A Mother’s Day Letter To My Infertility Sisters

A version of this blog originally appeared on Pregnantish.com.

“Hi Love. It’s me — your mom, Andrea.”

I’ve dreamed of saying these words for almost a decade.

I know I’m not alone — that many of you reading this also long to hear the word “mom” and may find it tough to deal with Mother’s Day.

I know what it’s like to feel that you’re denied entry to a club that you really want to be in through no fault of your own. Trust me, if becoming a mother were based on merit, you would be in! You’ve already proved your commitment and loyalty, and have demonstrated how much thought and care you would dedicate to your family.  You’d pass with flying colours, my friend.

Some of you have drained your bank accounts and prodded your body with more needles than you can count, just for the opportunity to step into this role. You’ve re-organized your lives and schedules because motherhood is something you value.  You’ve broken down, exhausted, but have picked yourself up to keep fighting for the chance to be Mom. That’s pretty amazing. If there were an award for resilience, you would win it.

You’ve broken down, exhausted, but have picked yourself up to keep fighting for the chance to be Mom. That’s pretty amazing. If there were an award for resilience, you would win it.

I also know that some people don’t understand why you don’t “just” move on or give up. Chances are, some of them have said things to you like:

“Just relax and it’ll work.”

“Just adopt.”

“Just get a surrogate.”

These people may be well-intentioned, but their hurtful suggestions can make it seem like you’re not doing enough. You and I know you’re doing everything you can to make this happen.

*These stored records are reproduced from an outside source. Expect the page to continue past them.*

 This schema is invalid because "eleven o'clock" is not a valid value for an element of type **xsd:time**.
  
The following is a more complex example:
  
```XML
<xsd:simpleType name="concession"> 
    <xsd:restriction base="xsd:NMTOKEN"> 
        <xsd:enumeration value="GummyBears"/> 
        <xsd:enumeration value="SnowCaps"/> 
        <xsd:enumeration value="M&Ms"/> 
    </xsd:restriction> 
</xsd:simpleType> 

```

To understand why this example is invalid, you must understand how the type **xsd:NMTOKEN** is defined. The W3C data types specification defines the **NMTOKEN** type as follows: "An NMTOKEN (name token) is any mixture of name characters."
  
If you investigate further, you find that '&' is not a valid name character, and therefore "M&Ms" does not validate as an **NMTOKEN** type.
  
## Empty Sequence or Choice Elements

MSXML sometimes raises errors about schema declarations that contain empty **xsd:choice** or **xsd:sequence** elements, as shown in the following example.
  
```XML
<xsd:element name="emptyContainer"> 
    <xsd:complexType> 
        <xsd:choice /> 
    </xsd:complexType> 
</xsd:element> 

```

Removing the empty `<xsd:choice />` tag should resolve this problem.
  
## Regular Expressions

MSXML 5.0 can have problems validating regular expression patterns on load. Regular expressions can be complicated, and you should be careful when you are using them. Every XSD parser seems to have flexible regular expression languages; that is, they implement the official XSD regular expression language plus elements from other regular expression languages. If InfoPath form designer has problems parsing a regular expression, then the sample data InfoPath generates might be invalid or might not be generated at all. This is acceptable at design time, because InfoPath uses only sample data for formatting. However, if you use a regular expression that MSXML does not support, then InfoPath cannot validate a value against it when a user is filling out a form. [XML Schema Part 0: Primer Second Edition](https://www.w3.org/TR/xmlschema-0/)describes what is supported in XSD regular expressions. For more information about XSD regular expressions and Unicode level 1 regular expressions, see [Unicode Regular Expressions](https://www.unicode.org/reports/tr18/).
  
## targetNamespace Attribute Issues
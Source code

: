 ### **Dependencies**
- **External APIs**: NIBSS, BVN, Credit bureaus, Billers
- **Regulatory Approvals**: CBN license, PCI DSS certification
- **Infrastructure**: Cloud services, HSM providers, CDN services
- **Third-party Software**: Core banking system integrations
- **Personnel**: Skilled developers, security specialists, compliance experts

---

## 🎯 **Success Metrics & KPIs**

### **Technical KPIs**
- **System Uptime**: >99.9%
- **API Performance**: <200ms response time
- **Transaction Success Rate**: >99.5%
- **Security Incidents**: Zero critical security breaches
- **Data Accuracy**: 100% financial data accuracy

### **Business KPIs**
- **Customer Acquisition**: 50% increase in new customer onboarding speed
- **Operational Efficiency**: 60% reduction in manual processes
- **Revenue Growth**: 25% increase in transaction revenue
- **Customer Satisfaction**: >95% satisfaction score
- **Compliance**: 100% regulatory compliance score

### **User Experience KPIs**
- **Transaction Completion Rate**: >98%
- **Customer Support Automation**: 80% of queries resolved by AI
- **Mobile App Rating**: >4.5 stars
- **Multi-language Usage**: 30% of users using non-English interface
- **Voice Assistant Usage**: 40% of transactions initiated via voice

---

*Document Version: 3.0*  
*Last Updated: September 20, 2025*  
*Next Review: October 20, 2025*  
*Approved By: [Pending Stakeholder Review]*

It’s tough to tell people who haven’t struggled with getting or staying pregnant that the word “just” minimizes your experience, the immense effort and cost of these steps (no matter how great they may be), and the disease of infertility. If you have blocked tubes, PCOS, fibroids, diminished ovarian reserve, are with a partner who has male-factor infertility, and/or you have other physiological issues, their suggestions actually sound absurd.

(I once heard a fertility specialist say, “Nobody tells someone with arthritis to just relax and it’ll go away.”)

From one woman on this winding journey to motherhood to another — I see you. Infertility isn’t your fault.